# Rate me



## TheGreatGaminggod (Jan 16, 2019)

View attachment 13359
View attachment 13360


----------



## Autist (Jan 16, 2019)

Thin eyebrows
Narrow jaw
Short Chin
Decent eye shape


----------



## androidcel (Jan 16, 2019)

3-3.5psl


----------



## TheGreatGaminggod (Jan 16, 2019)

androidcel said:


> 3-3.5psl


room for improvement? Im 5’3 btw


----------



## Deleted member 206 (Jan 16, 2019)

TheGreatGaminggod said:


> Im 5’3 btw


----------



## Deleted member 281 (Jan 16, 2019)

Lens distortion, take a mirror selfie from a metre away.


----------



## androidcel (Jan 16, 2019)

TheGreatGaminggod said:


> room for improvement? Im 5’3 btw


Thugmaxx is only option


----------



## TheGreatGaminggod (Jan 16, 2019)

Autist said:


> Thin eyebrows
> Narrow jaw
> Short Chin
> Decent eye shape


if mewing is legit, how much would my face improve overall?


androidcel said:


> Thugmaxx is only option


dont know how to, not low IQ and I am very low status


----------



## SeiGun (Jan 16, 2019)

not sure if caused by lens distortion, you have triangle face shape, do mew and chew maxing



TheGreatGaminggod said:


> room for improvement? Im 5’3 btw


----------



## TheGreatGaminggod (Jan 16, 2019)

SeiGun said:


> not sure if caused by lens distortion, you have triangle face shape, do mew and chew maxing


can you tell me if it’s legit and how to do it?


----------



## Nibba (Jan 16, 2019)

Saw the hair and forehead load in on my poverty school wifi

Immediately knew it was ogre


----------



## SeiGun (Jan 16, 2019)

TheGreatGaminggod said:


> can you tell me if it’s legit and how to do it?

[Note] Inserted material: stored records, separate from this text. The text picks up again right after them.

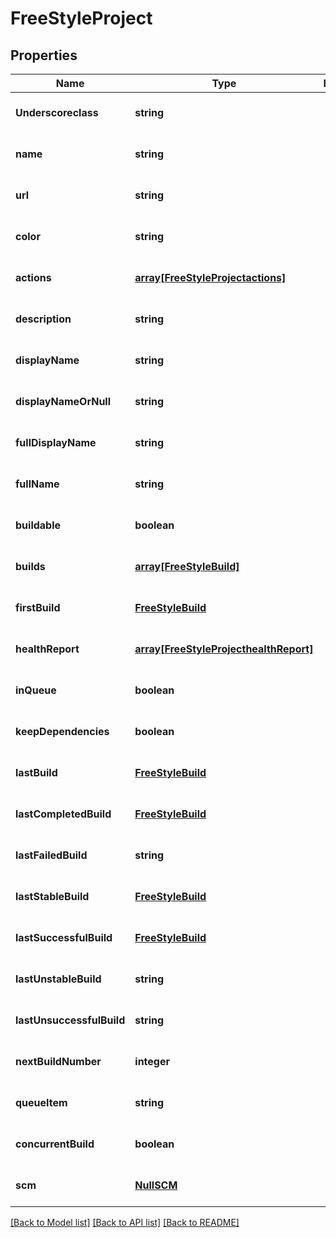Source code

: # FreeStyleProject

## Properties
Name | Type | Description | Notes
------------ | ------------- | ------------- | -------------
**Underscoreclass** | **string** |  | [optional] [default to null]
**name** | **string** |  | [optional] [default to null]
**url** | **string** |  | [optional] [default to null]
**color** | **string** |  | [optional] [default to null]
**actions** | [**array[FreeStyleProjectactions]**](FreeStyleProjectactions.md) |  | [optional] [default to null]
**description** | **string** |  | [optional] [default to null]
**displayName** | **string** |  | [optional] [default to null]
**displayNameOrNull** | **string** |  | [optional] [default to null]
**fullDisplayName** | **string** |  | [optional] [default to null]
**fullName** | **string** |  | [optional] [default to null]
**buildable** | **boolean** |  | [optional] [default to null]
**builds** | [**array[FreeStyleBuild]**](FreeStyleBuild.md) |  | [optional] [default to null]
**firstBuild** | [**FreeStyleBuild**](FreeStyleBuild.md) |  | [optional] [default to null]
**healthReport** | [**array[FreeStyleProjecthealthReport]**](FreeStyleProjecthealthReport.md) |  | [optional] [default to null]
**inQueue** | **boolean** |  | [optional] [default to null]
**keepDependencies** | **boolean** |  | [optional] [default to null]
**lastBuild** | [**FreeStyleBuild**](FreeStyleBuild.md) |  | [optional] [default to null]
**lastCompletedBuild** | [**FreeStyleBuild**](FreeStyleBuild.md) |  | [optional] [default to null]
**lastFailedBuild** | **string** |  | [optional] [default to null]
**lastStableBuild** | [**FreeStyleBuild**](FreeStyleBuild.md) |  | [optional] [default to null]
**lastSuccessfulBuild** | [**FreeStyleBuild**](FreeStyleBuild.md) |  | [optional] [default to null]
**lastUnstableBuild** | **string** |  | [optional] [default to null]
**lastUnsuccessfulBuild** | **string** |  | [optional] [default to null]
**nextBuildNumber** | **integer** |  | [optional] [default to null]
**queueItem** | **string** |  | [optional] [default to null]
**concurrentBuild** | **boolean** |  | [optional] [default to null]
**scm** | [**NullSCM**](NullSCM.md) |  | [optional] [default to null]

[[Back to Model list]](../README.md#documentation-for-models) [[Back to API list]](../README.md#documentation-for-api-endpoints) [[Back to README]](../README.md)


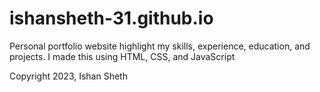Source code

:# ishansheth-31.github.io
Personal portfolio website highlight my skills, experience, education, and projects. I made this using HTML, CSS, and JavaScript

Copyright 2023, Ishan Sheth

check youtube channel Orthotropics


----------



## StudyHacks (Jan 16, 2019)

What are those weird black spots all over your face my nigga?


----------



## Deleted member 611 (Jan 16, 2019)

Id say 3 but you get 4 because of +1 nignog points


----------



## TheGreatGaminggod (Jan 16, 2019)

StudyHacks said:


> What are those weird black spots all over your face my nigga?


Acne scars, dry patches and I recovered from some chickenpox like illness last year


----------



## StudyHacks (Jan 16, 2019)

TheGreatGaminggod said:


> Acne scars, dry patches and I recovered from some chickenpox like illness last year


over


----------



## TheGreatGaminggod (Jan 16, 2019)

StudyHacks said:


> over


fucc
so nothing can be done?
Im trying to gymmaxx


----------



## StudyHacks (Jan 16, 2019)

TheGreatGaminggod said:


> fucc
> so nothing can be done?
> Im trying to gymmaxx


Get rid of those acne scars etc

Your lower third is shit. You can get surgery for that. And of course gymmax.


----------



## GoonCel (Jan 16, 2019)

TheGreatGaminggod said:


> room for improvement? Im 5’3 btw


SUPREMELY OVER FOR YOU


----------



## theropeking (Jan 16, 2019)

Nice eye area and lips, nose does also look above average for a black guy
What are those black spots on ya face btw


You look cute tbh. @knajjd i just found your black version. I would like to cuddle with you both (nohomo).


----------



## GoonCel (Jan 16, 2019)

theropeking said:


> You look cute tbh. @knajjd i just found your black version. I would like to cuddle with you both (nohomo).


naaaaah. knajjd way cuter ngl


----------



## Nibba (Jan 16, 2019)

This man is the new meme for this site


----------



## VST (Jan 16, 2019)

TheGreatGaminggod said:


> room for improvement? Im 5’3 btw


How old are you?


----------



## theropeking (Jan 16, 2019)

GoonCel said:


> naaaaah. knajjd way cuter ngl



You racist.. I find OP also cute. Just look at his eye area. Hes the complete opposite of a black guy. Usually black guys hve fat ass noses and bushy brows but this nig has nicely shaped eyebrows, nice lips and a relatively small nose for his race+ he can run bbc game


----------



## TheGreatGaminggod (Jan 16, 2019)

StudyHacks said:


> Get rid of those acne scars etc
> 
> Your lower third is shit. You can get surgery for that. And of course gymmax.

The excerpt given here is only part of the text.